Go through the data and retrieve each line that includes the string "https".

==============================

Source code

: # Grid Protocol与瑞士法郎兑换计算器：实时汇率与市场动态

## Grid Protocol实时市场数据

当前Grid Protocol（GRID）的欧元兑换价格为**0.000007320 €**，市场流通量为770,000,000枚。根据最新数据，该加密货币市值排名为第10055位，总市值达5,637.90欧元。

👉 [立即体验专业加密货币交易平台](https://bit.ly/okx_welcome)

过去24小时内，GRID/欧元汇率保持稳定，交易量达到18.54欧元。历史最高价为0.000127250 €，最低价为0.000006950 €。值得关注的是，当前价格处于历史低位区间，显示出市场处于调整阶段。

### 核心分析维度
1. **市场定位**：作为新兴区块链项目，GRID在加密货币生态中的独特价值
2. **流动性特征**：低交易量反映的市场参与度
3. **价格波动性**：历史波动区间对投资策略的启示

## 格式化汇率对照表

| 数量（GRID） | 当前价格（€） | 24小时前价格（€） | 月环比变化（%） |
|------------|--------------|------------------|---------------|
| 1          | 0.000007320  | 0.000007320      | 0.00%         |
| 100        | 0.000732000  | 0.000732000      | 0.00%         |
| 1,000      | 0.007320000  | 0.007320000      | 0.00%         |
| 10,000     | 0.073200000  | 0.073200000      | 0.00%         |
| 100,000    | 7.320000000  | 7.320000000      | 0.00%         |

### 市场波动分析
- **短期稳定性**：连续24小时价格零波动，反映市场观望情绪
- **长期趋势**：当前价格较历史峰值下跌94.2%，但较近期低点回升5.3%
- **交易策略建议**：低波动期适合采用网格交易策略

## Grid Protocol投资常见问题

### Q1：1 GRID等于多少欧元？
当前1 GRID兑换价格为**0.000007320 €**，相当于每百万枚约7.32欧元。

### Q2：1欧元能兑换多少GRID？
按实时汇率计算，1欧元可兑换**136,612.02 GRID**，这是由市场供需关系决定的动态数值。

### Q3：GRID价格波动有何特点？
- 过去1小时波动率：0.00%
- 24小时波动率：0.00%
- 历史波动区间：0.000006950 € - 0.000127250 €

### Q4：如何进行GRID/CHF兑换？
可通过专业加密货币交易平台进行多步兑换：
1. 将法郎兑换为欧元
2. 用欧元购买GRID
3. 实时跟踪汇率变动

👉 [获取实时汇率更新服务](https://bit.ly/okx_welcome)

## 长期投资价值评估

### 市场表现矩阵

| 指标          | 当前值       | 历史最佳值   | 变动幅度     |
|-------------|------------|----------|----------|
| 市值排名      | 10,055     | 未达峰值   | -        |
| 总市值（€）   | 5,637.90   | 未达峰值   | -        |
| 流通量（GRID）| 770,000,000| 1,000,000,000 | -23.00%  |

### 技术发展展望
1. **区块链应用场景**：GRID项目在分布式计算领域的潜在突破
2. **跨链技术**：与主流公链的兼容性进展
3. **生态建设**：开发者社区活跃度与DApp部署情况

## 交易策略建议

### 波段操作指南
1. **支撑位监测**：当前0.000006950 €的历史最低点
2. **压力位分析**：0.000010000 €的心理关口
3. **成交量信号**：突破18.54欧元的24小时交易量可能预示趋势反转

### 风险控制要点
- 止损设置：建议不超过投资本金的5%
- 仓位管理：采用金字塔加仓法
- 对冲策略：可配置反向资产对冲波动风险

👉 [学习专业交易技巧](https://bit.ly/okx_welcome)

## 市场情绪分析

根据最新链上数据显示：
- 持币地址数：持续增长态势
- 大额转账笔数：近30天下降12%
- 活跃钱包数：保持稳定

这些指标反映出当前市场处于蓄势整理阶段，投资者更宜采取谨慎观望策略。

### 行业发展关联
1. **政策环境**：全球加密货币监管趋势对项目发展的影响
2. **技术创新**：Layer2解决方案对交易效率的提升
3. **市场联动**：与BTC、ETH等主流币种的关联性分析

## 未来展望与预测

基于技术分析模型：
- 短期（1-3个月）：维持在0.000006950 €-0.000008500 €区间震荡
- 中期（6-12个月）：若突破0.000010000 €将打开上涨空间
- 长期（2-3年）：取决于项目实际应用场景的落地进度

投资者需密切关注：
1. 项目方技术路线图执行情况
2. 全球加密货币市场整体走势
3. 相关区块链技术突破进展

==============================

* **Reply**:
👉 [立即体验专业加密货币交易平台](https://bit.ly/okx_welcome)
👉 [获取实时汇率更新服务](https://bit.ly/okx_welcome)
👉 [学习专业交易技巧](https://bit.ly/okx_welcome)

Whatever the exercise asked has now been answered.